Antibiotics and anti-inflammatory drugs can be given to reduce pain and prevent any other complications. After your cat is diagnosed and treated, limit their activity at home and give them a chance for proper healing. It may take one to two weeks.
Cataracts in Cats
Another condition is cataracts in cats, which turn the lens of the eye into a thick and opaque color resulting white and grey area in the center of the lens. Cataracts may develop slowly or rapidly depending upon the underlying cause
These are following important causes of cataracts in cats.
- Any injury or trauma to the eye
- Any infection may be viral, bacterial or protozoan
- Inflammation within eyes, along with genetic and hereditary factors
- Nutritional deficiencies and metabolic disorders such as diabetes and blood pressure
- Any tumor condition or radiation exposure
Signs and Symptoms
Here are some important key signs and symptoms of cataracts.
- A bluish, gray or white layer on the eye
- Sudden reluctance to climb stairs or jump on furniture
- Vision impairment
- Cats may have watery eyes
Contact your veterinarian if you see any changes in your cat’s eye. Your veterinarian may perform a physical examination along with blood testing to know the exact root cause of cataracts.
The treatment of cataracts in cats will depend upon the underlying cause, their stage of development, and their overall health.
Treatment may include treating the underlying cause, if known, such as eye drops that may help to prevent inflammation and other secondary problems. Treatment may include the surgical removal of the cataract if your cat is otherwise healthy and is a candidate for surgery.
NOTE: Remember a leading cause of cataracts in cats is injury, which includes trauma and fighting with other cats. Thus, preventing your cat from exposure to other cats reduces the risk! If you notice anything abnormal about your cat’s eyes or vision, contact your veterinarian immediately.
Third Eyelid Problems
It is actually known as a nictitating membrane, or fold of tissue at the inside corner of the eye, which is what makes it different to the first (upper) and second (lower) eyelid. The third eyelid is also covered in conjunctiva (the same tissue that’s on the white of the eye), and keeps its shape using a special T-shaped cartilage.
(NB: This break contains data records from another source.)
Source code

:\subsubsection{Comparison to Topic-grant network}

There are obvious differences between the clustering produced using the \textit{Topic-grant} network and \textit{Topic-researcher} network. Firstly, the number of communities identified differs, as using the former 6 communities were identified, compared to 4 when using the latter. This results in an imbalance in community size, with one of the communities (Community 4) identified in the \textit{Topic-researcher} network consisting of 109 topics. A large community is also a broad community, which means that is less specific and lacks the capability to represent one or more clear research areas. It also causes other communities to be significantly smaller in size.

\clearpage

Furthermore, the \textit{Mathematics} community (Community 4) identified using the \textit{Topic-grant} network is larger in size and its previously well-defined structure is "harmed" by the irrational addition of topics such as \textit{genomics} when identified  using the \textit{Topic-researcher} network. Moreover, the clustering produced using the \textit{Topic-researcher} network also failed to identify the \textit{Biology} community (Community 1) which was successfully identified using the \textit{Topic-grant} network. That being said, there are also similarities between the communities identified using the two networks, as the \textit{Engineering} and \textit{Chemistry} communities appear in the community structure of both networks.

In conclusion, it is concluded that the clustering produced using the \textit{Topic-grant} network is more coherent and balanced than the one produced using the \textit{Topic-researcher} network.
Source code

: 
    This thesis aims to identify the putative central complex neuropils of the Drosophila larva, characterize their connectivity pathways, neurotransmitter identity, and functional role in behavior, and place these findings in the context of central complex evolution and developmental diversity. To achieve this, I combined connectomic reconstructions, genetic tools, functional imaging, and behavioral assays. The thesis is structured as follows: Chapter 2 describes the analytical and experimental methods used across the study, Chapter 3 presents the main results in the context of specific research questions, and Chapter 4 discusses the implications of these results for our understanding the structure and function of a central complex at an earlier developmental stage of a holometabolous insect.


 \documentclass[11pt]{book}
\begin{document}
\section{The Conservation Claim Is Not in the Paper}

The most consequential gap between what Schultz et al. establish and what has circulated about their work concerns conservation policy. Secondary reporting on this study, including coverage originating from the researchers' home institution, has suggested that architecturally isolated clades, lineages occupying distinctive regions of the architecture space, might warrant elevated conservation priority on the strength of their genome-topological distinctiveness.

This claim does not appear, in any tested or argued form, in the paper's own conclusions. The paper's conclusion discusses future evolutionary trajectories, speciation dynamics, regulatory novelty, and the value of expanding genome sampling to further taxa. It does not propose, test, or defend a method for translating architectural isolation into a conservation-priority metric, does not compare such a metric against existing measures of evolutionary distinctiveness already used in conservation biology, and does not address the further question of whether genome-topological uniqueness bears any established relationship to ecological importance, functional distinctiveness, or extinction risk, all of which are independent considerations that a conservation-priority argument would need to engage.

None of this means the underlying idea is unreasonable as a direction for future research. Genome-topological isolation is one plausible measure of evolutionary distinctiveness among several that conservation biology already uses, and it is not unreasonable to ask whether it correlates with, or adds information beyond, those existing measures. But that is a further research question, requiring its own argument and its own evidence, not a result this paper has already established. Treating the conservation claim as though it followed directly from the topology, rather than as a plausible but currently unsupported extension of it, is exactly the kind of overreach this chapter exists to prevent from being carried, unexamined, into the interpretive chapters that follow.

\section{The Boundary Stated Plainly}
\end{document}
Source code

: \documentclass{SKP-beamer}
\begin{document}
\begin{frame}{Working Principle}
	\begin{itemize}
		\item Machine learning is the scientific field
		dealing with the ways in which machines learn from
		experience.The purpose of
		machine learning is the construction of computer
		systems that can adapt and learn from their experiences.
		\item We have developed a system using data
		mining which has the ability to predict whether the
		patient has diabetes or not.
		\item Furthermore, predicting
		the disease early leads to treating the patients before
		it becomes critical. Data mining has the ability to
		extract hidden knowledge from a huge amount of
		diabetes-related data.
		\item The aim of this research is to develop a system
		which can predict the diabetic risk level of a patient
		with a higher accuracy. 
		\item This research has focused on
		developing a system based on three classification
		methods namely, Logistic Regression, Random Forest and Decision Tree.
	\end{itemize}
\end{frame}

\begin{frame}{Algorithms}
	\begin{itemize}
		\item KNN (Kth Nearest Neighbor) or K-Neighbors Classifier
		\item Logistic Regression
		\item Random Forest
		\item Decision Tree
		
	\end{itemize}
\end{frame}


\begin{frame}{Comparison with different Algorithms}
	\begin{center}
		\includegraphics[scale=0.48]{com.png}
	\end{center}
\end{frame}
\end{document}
How to spot third eyelid in cats?
When your cat is alert, most of the third eyelid remains hidden in the eye socket, with only a small portion visible at the inner corner of the eye. When he’s relaxed, say, during nap time or while blinking, the retraction of the eyeball by a set of muscles causes the third eyelid to move across the eye surface, like it’s nothing at all, really.
Third Eyelid Prolapse
This is most common in both eyes in cats. There are many reasons for third eyelid prolapse, but gastrointestinal upset, intestinal worms,food intolerance, viral and bacterial gut infections are very common reasons. Feline eye problems are common and staying alert to cat eye problems is important as an owner.
Gently wipe away eye discharge using cotton soaked with warm water. For eyes that are swollen, gently separate the eyelids and pour saline solution (the same solution you use on your own eyes) between the lids.
Treatment includes antibiotics (both given by mouth or injection and topical ointments or creams) to prevent infection. Occasionally other medications are needed as well. Although vision does not usually return in the injured eye, the eyeball can usually be saved.
What are other important considerations?
Other conditions such as conjunctivitis, glaucoma, uveitis and retinal atrophy are also common feline eye problems. It is best to observe any anomaly in a timely manner and seek treatment or advice from a veterinarian.